Il premier: con noi l’Unione europea ha cambiato verso ma adesso i fatti

EUROPA UE

«Con il nostro lavoro l’Europa ha cambiato direzione, ora non si parla più solo di rigore ma di crescita e di flessibilità. Adesso però servono i fatti». È a luci e ombre il bilancio di Matteo Renzi dei sei mesi di presidenza italiana dell’Unione europea. Davanti all’Europarlamento in seduta plenaria, con molti banchi vuoti e con il leghista Matteo Salvini nel ruolo di contestatore, il premier strappa anche un applauso per Giorgio Napolitano: «Un europeista convinto che ha affrontato le difficoltà dell’Italia con grande intelligenza e saggezza». Renzi, davanti al presidente Martin Schulz e al capo della Commissione Jean-Claude Juncker, non è tenero. «In questi mesi, grazie al nostro sforzo, c’è stato un cambiamento profondo di direzione. Ma non ancora nei fatti. Il mondo reclama più Europa, ma questa Europa è destinata a diventare fanalino di coda se continua a inseguire parametri e vincoli». Ma a finire nel mirino di Renzi sono soprattutto il leader della Lega, Matteo Salvini, e Beppe Grillo seduto in tribuna. È a loro che il premier dedica le stoccate più dure: «La demagogia della paura ci vorrebbe rinchiudere in una fortezza. Il contrario di identità non è integrazione ma anonimato, il contrario di integrazione è disintegrazione e distruzione». E promette: «Da uomo di governo e di sinistra non lascerò mai la parola identità a chi grida più forte. La paura non ci deve fermare, isolare, alzare muri. C’è una demagogia imbarazzante contrapposta all’Europa della speranza, della libertà». Ed è qui che va in scena l’antipasto del duello tra i due Matteo che andrà avanti per i prossimi anni. Fino alle elezioni. Salvini urla: «Stai parlando nel deserto, nemmeno i tuoi uomini hanno perso il loro tempo.
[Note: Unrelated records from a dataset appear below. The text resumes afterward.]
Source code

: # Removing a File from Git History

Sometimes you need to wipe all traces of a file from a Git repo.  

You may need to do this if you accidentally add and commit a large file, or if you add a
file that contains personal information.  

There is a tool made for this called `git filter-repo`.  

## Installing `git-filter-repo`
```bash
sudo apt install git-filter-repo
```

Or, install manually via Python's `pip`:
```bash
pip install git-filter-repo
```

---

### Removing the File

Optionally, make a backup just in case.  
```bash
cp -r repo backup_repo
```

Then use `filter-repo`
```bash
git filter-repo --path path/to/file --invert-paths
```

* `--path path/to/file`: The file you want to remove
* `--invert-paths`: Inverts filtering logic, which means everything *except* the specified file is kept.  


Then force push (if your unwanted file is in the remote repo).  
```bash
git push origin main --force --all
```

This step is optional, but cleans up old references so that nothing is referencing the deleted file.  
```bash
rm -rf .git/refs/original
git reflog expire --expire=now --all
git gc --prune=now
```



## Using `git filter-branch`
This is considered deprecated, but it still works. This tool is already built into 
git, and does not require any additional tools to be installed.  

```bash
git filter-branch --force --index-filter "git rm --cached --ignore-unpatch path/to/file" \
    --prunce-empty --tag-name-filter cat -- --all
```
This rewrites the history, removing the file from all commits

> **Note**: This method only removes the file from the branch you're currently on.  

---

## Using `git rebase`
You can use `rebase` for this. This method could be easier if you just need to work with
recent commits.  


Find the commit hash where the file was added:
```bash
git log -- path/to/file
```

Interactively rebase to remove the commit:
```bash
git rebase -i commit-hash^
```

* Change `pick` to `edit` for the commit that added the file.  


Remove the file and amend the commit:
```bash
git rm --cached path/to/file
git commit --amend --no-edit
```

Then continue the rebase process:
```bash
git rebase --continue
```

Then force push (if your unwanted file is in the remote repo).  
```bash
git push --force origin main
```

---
Il tuo semestre è stato il nulla».
IL DUELLO
Renzi ribatte: «Prenderete pure qualche voto, ma che pena!». E cita Dante Alighieri: «A Ulisse nella Divina Commedia, Dante fa dire una frase straordinariamente efficace: ”Fatti non foste a viver come bruti ma per seguir virtute e conoscenza”». Salvini, con accanto Mario Borghezio, insorge: «Sta zitto, buffone». Renzi: «So bene che per alcuni di voi è difficile leggere più di due libri». Salvini: «Ne leggo tanti di libri, ecco i titoli…». Titoli che sfornerà più tardi su twitter con tanto di foto per dimostrare di averli almeno comprati: “Sottomissione” di Michelle Houellebecq e “Mondo nuovo-Ritorno al mondo nuovo” di Aldous Huxley. Il premier continua il suo assalto «contro i populisti»: «Salvini fa bene a sottolineare l’amarezza che i cittadini provano nel vedere l’aula vuota, qui si è visto poco». E il leghista, ormai furioso: «Sono più presente dei tuoi, sono all’80%». Poi si alza e a passo di carica va a sedersi nei banchi del Pd per dimostrare le «larghe assenze». Antonio Tajani presiede e impallidisce: «Chiedo rispetto per questa istituzione». In tribuna intanto Grillo pontifica sarcastico: «Quel Renzi è il nulla, in sei mesi il debito è aumentato di 74 miliardi. Un semestre fantastico!». Il premier pochi metri più in basso continua a lavorarsi Salvini. Ricorda l’alleanza della Lega con Marine Le Pen: «Ha appena proposto di sospendere gli accordi di Schengen sulle frontiere libere. Ma quando era ministro dell’Interno il tuo amico Maroni affermò che la sospensione di Schengen avrebbe significato la fine dell’Europa. C’è una distanza impressionante tra demagogia e realtà». «In Italia c’è un derby», è la conclusione di Renzi, «tra chi vede le difficoltà e si alza in piedi e prova a risolverle lavorando per il futuro e chi vedendo le difficoltà scommette sul fallimento, sulla paura». Da qui parte una stoccata agli euroburocrati: «Usciremo dalla crisi facendo il possibile perché l’Europa non sia un cimelio, un cumulo di frasi fatte, un museo delle cere. L’Europa può avere un senso se rimette al centro la vita delle persone». In questo senso «l’Europa è più grande della paura, delle minacce, è più forte di qualsiasi attacco». Non dice «je suis Charlie», ma è lo stesso.